§ Collected data:
━━━━━━━━━━
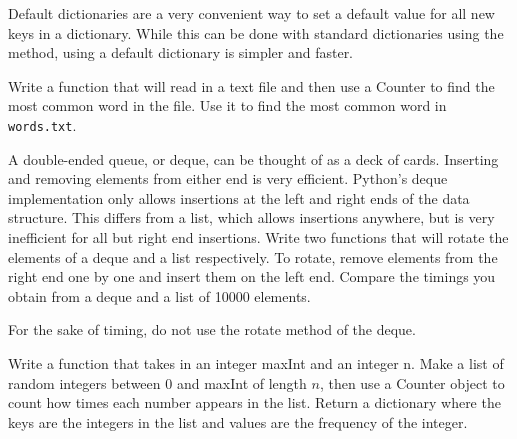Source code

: Default dictionaries are a very convenient way to set a default value for all new keys in a dictionary.
While this can be done with standard dictionaries using the  method, using a default dictionary is simpler and faster.

\begin{problem}
Write a function that will read in a text file and then use a Counter to find the most common word in the file. Use it to find the most common word in \texttt{words.txt}.
\end{problem}

\begin{problem}
A double-ended queue, or deque, can be thought of as a deck of cards.
Inserting and removing elements from either end is very efficient.
Python's deque implementation only allows insertions at the left and right ends of the data structure.
This differs from a list, which allows insertions anywhere, but is very inefficient for all but right end insertions.
Write two functions that will rotate the elements of a deque and a list respectively.
To rotate, remove elements from the right end one by one and insert them on the left end.
Compare the timings you obtain from a deque and a list of 10000 elements.

For the sake of timing, do not use the rotate method of the deque.
\end{problem}

\begin{problem}
Write a function that takes in an integer maxInt and an integer n.
Make a list of random integers between 0 and maxInt of length $n$, then use a Counter object to count how times each number appears in the list.
Return a dictionary where the keys are the integers in the list and values are the frequency of the integer.
\end{problem}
━━━━━━━━━━
§ How to complete this task: Could you restate word for word the lines above from the one containing "A double-ended queue, or" through the one containing "To rotate, remove", both included, and nothing else?

§ Answer to this exercise:
A double-ended queue, or deque, can be thought of as a deck of cards.
Inserting and removing elements from either end is very efficient.
Python's deque implementation only allows insertions at the left and right ends of the data structure.
This differs from a list, which allows insertions anywhere, but is very inefficient for all but right end insertions.
Write two functions that will rotate the elements of a deque and a list respectively.
To rotate, remove elements from the right end one by one and insert them on the left end.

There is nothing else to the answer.